(SOURCE DATA begins)

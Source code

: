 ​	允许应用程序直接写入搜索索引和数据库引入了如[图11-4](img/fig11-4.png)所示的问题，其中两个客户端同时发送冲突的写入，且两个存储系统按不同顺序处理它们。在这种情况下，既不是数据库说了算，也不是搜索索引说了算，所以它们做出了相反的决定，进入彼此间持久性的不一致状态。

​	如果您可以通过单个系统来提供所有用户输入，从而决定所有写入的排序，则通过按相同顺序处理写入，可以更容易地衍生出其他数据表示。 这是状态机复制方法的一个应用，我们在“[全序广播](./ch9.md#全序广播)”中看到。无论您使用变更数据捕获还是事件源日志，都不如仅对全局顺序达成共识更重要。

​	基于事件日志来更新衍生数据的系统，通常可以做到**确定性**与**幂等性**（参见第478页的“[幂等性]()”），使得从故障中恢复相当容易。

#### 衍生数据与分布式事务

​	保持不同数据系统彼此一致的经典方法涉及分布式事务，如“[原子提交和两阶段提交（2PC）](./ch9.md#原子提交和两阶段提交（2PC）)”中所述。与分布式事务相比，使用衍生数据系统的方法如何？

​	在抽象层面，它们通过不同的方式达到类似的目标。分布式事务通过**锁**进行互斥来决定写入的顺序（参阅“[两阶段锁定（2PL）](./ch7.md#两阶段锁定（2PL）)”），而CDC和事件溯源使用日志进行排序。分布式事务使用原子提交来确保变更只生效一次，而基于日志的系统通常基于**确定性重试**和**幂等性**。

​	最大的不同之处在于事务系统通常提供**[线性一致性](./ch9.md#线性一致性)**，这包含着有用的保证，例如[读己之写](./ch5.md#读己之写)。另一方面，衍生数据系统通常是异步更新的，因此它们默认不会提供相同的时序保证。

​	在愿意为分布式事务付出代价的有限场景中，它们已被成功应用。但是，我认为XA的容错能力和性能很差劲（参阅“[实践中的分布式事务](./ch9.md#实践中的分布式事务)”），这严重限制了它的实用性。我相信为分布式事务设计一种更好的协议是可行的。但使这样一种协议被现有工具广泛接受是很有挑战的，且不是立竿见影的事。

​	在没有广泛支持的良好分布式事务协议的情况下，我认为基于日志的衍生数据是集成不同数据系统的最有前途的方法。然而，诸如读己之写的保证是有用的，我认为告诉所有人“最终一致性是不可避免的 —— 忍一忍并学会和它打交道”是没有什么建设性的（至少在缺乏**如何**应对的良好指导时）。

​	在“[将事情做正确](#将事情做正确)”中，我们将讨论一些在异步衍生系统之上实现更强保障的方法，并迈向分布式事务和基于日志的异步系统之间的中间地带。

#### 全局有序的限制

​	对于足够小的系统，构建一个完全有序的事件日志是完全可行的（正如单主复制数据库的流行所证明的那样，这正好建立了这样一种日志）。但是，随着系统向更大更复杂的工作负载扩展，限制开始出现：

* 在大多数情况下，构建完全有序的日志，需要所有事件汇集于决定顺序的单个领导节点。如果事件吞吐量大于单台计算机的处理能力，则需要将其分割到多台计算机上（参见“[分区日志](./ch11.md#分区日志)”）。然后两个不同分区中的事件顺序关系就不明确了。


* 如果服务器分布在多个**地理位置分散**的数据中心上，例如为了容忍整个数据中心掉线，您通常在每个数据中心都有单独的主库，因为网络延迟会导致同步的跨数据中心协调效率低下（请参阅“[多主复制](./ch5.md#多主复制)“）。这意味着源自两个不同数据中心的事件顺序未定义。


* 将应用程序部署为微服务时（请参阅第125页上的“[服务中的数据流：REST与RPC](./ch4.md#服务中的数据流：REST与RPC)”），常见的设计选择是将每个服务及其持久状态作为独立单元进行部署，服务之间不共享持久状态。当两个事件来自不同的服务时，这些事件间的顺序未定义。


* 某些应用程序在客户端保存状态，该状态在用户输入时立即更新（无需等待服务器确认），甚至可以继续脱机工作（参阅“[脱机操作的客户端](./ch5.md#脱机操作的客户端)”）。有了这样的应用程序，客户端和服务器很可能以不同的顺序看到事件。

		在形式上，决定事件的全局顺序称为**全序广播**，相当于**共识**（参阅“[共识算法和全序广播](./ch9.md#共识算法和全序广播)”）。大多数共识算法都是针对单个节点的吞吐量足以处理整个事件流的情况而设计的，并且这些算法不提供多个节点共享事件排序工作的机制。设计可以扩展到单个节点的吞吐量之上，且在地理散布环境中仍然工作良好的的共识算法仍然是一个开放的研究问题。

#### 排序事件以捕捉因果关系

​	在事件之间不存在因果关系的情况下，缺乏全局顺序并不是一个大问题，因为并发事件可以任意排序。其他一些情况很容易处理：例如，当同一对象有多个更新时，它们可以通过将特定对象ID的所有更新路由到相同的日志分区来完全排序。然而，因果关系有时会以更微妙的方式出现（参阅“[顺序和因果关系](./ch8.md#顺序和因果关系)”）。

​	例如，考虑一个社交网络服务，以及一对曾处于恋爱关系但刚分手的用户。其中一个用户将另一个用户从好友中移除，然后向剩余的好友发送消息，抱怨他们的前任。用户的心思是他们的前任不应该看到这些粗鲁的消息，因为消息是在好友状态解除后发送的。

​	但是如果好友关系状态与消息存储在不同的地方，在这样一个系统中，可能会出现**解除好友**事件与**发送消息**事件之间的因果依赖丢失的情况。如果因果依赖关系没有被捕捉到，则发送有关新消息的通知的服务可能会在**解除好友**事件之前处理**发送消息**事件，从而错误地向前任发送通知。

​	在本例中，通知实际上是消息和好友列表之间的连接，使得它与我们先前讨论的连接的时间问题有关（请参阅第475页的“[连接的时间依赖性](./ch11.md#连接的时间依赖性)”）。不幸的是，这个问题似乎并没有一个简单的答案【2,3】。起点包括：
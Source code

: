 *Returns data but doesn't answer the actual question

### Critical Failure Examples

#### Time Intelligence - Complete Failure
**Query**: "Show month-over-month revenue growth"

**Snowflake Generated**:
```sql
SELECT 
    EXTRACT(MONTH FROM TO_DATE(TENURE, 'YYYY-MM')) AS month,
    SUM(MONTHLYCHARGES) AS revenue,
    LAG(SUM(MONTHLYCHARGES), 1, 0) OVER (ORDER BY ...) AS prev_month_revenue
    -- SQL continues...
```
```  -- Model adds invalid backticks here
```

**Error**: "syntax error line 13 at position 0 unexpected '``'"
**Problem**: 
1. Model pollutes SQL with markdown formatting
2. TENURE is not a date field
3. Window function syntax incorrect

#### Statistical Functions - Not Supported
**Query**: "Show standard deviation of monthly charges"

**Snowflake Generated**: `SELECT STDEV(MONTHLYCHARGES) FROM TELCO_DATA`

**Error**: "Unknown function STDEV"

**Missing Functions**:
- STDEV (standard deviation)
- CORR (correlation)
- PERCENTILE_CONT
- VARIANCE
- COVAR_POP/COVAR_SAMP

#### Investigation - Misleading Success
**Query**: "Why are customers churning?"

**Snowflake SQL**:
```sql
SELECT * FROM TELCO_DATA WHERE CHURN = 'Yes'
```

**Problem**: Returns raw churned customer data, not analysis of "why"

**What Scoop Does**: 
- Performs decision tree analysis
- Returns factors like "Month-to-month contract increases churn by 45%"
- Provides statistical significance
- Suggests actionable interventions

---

(SOURCE DATA ends)

* _TASK ITEM_
Repeat the whole listing exactly, line for line.

* _ANSWER AREA_
Source code

: ​	允许应用程序直接写入搜索索引和数据库引入了如[图11-4](img/fig11-4.png)所示的问题，其中两个客户端同时发送冲突的写入，且两个存储系统按不同顺序处理它们。在这种情况下，既不是数据库说了算，也不是搜索索引说了算，所以它们做出了相反的决定，进入彼此间持久性的不一致状态。

​	如果您可以通过单个系统来提供所有用户输入，从而决定所有写入的排序，则通过按相同顺序处理写入，可以更容易地衍生出其他数据表示。 这是状态机复制方法的一个应用，我们在“[全序广播](./ch9.md#全序广播)”中看到。无论您使用变更数据捕获还是事件源日志，都不如仅对全局顺序达成共识更重要。

​	基于事件日志来更新衍生数据的系统，通常可以做到**确定性**与**幂等性**（参见第478页的“[幂等性]()”），使得从故障中恢复相当容易。

#### 衍生数据与分布式事务

​	保持不同数据系统彼此一致的经典方法涉及分布式事务，如“[原子提交和两阶段提交（2PC）](./ch9.md#原子提交和两阶段提交（2PC）)”中所述。与分布式事务相比，使用衍生数据系统的方法如何？

​	在抽象层面，它们通过不同的方式达到类似的目标。分布式事务通过**锁**进行互斥来决定写入的顺序（参阅“[两阶段锁定（2PL）](./ch7.md#两阶段锁定（2PL）)”），而CDC和事件溯源使用日志进行排序。分布式事务使用原子提交来确保变更只生效一次，而基于日志的系统通常基于**确定性重试**和**幂等性**。

​	最大的不同之处在于事务系统通常提供**[线性一致性](./ch9.md#线性一致性)**，这包含着有用的保证，例如[读己之写](./ch5.md#读己之写)。另一方面，衍生数据系统通常是异步更新的，因此它们默认不会提供相同的时序保证。

​	在愿意为分布式事务付出代价的有限场景中，它们已被成功应用。但是，我认为XA的容错能力和性能很差劲（参阅“[实践中的分布式事务](./ch9.md#实践中的分布式事务)”），这严重限制了它的实用性。我相信为分布式事务设计一种更好的协议是可行的。但使这样一种协议被现有工具广泛接受是很有挑战的，且不是立竿见影的事。

​	在没有广泛支持的良好分布式事务协议的情况下，我认为基于日志的衍生数据是集成不同数据系统的最有前途的方法。然而，诸如读己之写的保证是有用的，我认为告诉所有人“最终一致性是不可避免的 —— 忍一忍并学会和它打交道”是没有什么建设性的（至少在缺乏**如何**应对的良好指导时）。

​	在“[将事情做正确](#将事情做正确)”中，我们将讨论一些在异步衍生系统之上实现更强保障的方法，并迈向分布式事务和基于日志的异步系统之间的中间地带。

#### 全局有序的限制

​	对于足够小的系统，构建一个完全有序的事件日志是完全可行的（正如单主复制数据库的流行所证明的那样，这正好建立了这样一种日志）。但是，随着系统向更大更复杂的工作负载扩展，限制开始出现：

* 在大多数情况下，构建完全有序的日志，需要所有事件汇集于决定顺序的单个领导节点。如果事件吞吐量大于单台计算机的处理能力，则需要将其分割到多台计算机上（参见“[分区日志](./ch11.md#分区日志)”）。然后两个不同分区中的事件顺序关系就不明确了。


* 如果服务器分布在多个**地理位置分散**的数据中心上，例如为了容忍整个数据中心掉线，您通常在每个数据中心都有单独的主库，因为网络延迟会导致同步的跨数据中心协调效率低下（请参阅“[多主复制](./ch5.md#多主复制)“）。这意味着源自两个不同数据中心的事件顺序未定义。


* 将应用程序部署为微服务时（请参阅第125页上的“[服务中的数据流：REST与RPC](./ch4.md#服务中的数据流：REST与RPC)”），常见的设计选择是将每个服务及其持久状态作为独立单元进行部署，服务之间不共享持久状态。当两个事件来自不同的服务时，这些事件间的顺序未定义。


* 某些应用程序在客户端保存状态，该状态在用户输入时立即更新（无需等待服务器确认），甚至可以继续脱机工作（参阅“[脱机操作的客户端](./ch5.md#脱机操作的客户端)”）。有了这样的应用程序，客户端和服务器很可能以不同的顺序看到事件。

		在形式上，决定事件的全局顺序称为**全序广播**，相当于**共识**（参阅“[共识算法和全序广播](./ch9.md#共识算法和全序广播)”）。大多数共识算法都是针对单个节点的吞吐量足以处理整个事件流的情况而设计的，并且这些算法不提供多个节点共享事件排序工作的机制。设计可以扩展到单个节点的吞吐量之上，且在地理散布环境中仍然工作良好的的共识算法仍然是一个开放的研究问题。

#### 排序事件以捕捉因果关系

​	在事件之间不存在因果关系的情况下，缺乏全局顺序并不是一个大问题，因为并发事件可以任意排序。其他一些情况很容易处理：例如，当同一对象有多个更新时，它们可以通过将特定对象ID的所有更新路由到相同的日志分区来完全排序。然而，因果关系有时会以更微妙的方式出现（参阅“[顺序和因果关系](./ch8.md#顺序和因果关系)”）。

​	例如，考虑一个社交网络服务，以及一对曾处于恋爱关系但刚分手的用户。其中一个用户将另一个用户从好友中移除，然后向剩余的好友发送消息，抱怨他们的前任。用户的心思是他们的前任不应该看到这些粗鲁的消息，因为消息是在好友状态解除后发送的。

​	但是如果好友关系状态与消息存储在不同的地方，在这样一个系统中，可能会出现**解除好友**事件与**发送消息**事件之间的因果依赖丢失的情况。如果因果依赖关系没有被捕捉到，则发送有关新消息的通知的服务可能会在**解除好友**事件之前处理**发送消息**事件，从而错误地向前任发送通知。

​	在本例中，通知实际上是消息和好友列表之间的连接，使得它与我们先前讨论的连接的时间问题有关（请参阅第475页的“[连接的时间依赖性](./ch11.md#连接的时间依赖性)”）。不幸的是，这个问题似乎并没有一个简单的答案【2,3】。起点包括：
Source code

: *Returns data but doesn't answer the actual question

### Critical Failure Examples

#### Time Intelligence - Complete Failure
**Query**: "Show month-over-month revenue growth"

**Snowflake Generated**:
```sql
SELECT 
    EXTRACT(MONTH FROM TO_DATE(TENURE, 'YYYY-MM')) AS month,
    SUM(MONTHLYCHARGES) AS revenue,
    LAG(SUM(MONTHLYCHARGES), 1, 0) OVER (ORDER BY ...) AS prev_month_revenue
    -- SQL continues...
```
```  -- Model adds invalid backticks here
```

**Error**: "syntax error line 13 at position 0 unexpected '``'"
**Problem**: 
1. Model pollutes SQL with markdown formatting
2. TENURE is not a date field
3. Window function syntax incorrect

#### Statistical Functions - Not Supported
**Query**: "Show standard deviation of monthly charges"

**Snowflake Generated**: `SELECT STDEV(MONTHLYCHARGES) FROM TELCO_DATA`

**Error**: "Unknown function STDEV"

**Missing Functions**:
- STDEV (standard deviation)
- CORR (correlation)
- PERCENTILE_CONT
- VARIANCE
- COVAR_POP/COVAR_SAMP

#### Investigation - Misleading Success
**Query**: "Why are customers churning?"

**Snowflake SQL**:
```sql
SELECT * FROM TELCO_DATA WHERE CHURN = 'Yes'
```

**Problem**: Returns raw churned customer data, not analysis of "why"

**What Scoop Does**: 
- Performs decision tree analysis
- Returns factors like "Month-to-month contract increases churn by 45%"
- Provides statistical significance
- Suggests actionable interventions

---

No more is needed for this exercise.